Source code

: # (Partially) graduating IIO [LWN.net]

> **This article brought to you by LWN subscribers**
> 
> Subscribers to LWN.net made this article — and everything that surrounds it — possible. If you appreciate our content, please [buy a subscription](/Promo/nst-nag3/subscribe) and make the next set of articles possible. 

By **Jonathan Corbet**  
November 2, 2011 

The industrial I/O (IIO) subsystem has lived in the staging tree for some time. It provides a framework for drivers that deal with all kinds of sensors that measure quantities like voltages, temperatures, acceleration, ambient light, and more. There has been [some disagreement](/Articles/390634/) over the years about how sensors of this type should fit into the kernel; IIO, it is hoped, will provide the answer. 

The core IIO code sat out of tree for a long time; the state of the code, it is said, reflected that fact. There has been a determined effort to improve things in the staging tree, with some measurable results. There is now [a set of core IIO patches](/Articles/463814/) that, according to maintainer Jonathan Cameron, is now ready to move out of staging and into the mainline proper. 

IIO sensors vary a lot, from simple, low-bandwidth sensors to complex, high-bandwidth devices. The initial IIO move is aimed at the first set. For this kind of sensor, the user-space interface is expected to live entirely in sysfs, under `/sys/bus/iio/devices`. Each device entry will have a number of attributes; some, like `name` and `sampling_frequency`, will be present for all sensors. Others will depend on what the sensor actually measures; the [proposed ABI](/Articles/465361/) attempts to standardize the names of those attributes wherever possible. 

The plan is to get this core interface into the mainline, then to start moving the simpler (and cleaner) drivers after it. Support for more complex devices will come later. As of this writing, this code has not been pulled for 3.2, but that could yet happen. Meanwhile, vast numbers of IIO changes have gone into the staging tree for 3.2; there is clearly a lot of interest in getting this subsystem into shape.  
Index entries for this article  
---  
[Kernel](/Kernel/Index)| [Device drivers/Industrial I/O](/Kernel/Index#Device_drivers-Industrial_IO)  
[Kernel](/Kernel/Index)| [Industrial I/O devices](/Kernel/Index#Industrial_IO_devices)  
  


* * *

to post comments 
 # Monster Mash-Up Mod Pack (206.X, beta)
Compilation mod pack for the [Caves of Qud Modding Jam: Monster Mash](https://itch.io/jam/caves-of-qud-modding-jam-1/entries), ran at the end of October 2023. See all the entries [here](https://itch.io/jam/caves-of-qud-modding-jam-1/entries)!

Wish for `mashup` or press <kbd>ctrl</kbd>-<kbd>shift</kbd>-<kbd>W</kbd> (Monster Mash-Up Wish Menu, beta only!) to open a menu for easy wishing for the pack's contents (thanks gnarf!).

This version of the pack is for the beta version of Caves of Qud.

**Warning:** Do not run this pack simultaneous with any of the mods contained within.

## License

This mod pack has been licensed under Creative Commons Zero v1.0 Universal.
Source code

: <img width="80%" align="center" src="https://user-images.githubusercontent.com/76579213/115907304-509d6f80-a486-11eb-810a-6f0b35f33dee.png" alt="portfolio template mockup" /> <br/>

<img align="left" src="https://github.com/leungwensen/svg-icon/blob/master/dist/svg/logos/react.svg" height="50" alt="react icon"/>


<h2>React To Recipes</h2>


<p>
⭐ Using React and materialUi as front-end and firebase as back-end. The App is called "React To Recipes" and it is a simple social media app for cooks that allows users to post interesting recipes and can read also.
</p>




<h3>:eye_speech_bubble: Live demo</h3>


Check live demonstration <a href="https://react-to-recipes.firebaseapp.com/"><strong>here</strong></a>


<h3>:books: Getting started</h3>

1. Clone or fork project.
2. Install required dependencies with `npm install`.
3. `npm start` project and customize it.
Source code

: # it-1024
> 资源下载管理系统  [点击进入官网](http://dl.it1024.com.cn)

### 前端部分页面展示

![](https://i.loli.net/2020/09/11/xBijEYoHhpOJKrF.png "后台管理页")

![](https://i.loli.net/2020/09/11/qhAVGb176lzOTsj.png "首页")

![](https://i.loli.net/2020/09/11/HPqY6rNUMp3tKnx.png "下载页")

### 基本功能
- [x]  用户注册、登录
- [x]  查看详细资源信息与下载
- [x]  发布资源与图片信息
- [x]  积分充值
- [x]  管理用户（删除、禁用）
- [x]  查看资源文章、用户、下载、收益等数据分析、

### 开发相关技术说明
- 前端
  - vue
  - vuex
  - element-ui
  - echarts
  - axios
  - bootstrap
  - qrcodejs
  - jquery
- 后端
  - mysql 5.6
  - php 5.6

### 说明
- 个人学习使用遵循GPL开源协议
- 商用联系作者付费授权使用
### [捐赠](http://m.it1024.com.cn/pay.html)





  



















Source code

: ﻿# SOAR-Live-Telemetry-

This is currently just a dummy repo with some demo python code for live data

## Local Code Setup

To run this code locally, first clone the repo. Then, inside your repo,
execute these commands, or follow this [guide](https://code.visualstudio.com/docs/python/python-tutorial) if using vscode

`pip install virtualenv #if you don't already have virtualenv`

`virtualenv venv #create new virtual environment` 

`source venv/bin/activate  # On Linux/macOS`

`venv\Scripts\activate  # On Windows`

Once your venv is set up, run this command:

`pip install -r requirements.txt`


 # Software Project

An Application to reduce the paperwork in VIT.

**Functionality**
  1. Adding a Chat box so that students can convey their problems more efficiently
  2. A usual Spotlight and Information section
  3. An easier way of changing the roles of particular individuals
________
→ **WHAT IS EXPECTED**
Copy every line in the data above that has the string "under" in it.

→ **SOLUTION TO THIS TASK**
IIO sensors vary a lot, from simple, low-bandwidth sensors to complex, high-bandwidth devices. The initial IIO move is aimed at the first set. For this kind of sensor, the user-space interface is expected to live entirely in sysfs, under `/sys/bus/iio/devices`. Each device entry will have a number of attributes; some, like `name` and `sampling_frequency`, will be present for all sensors. Others will depend on what the sensor actually measures; the [proposed ABI](/Articles/465361/) attempts to standardize the names of those attributes wherever possible. 
This mod pack has been licensed under Creative Commons Zero v1.0 Universal.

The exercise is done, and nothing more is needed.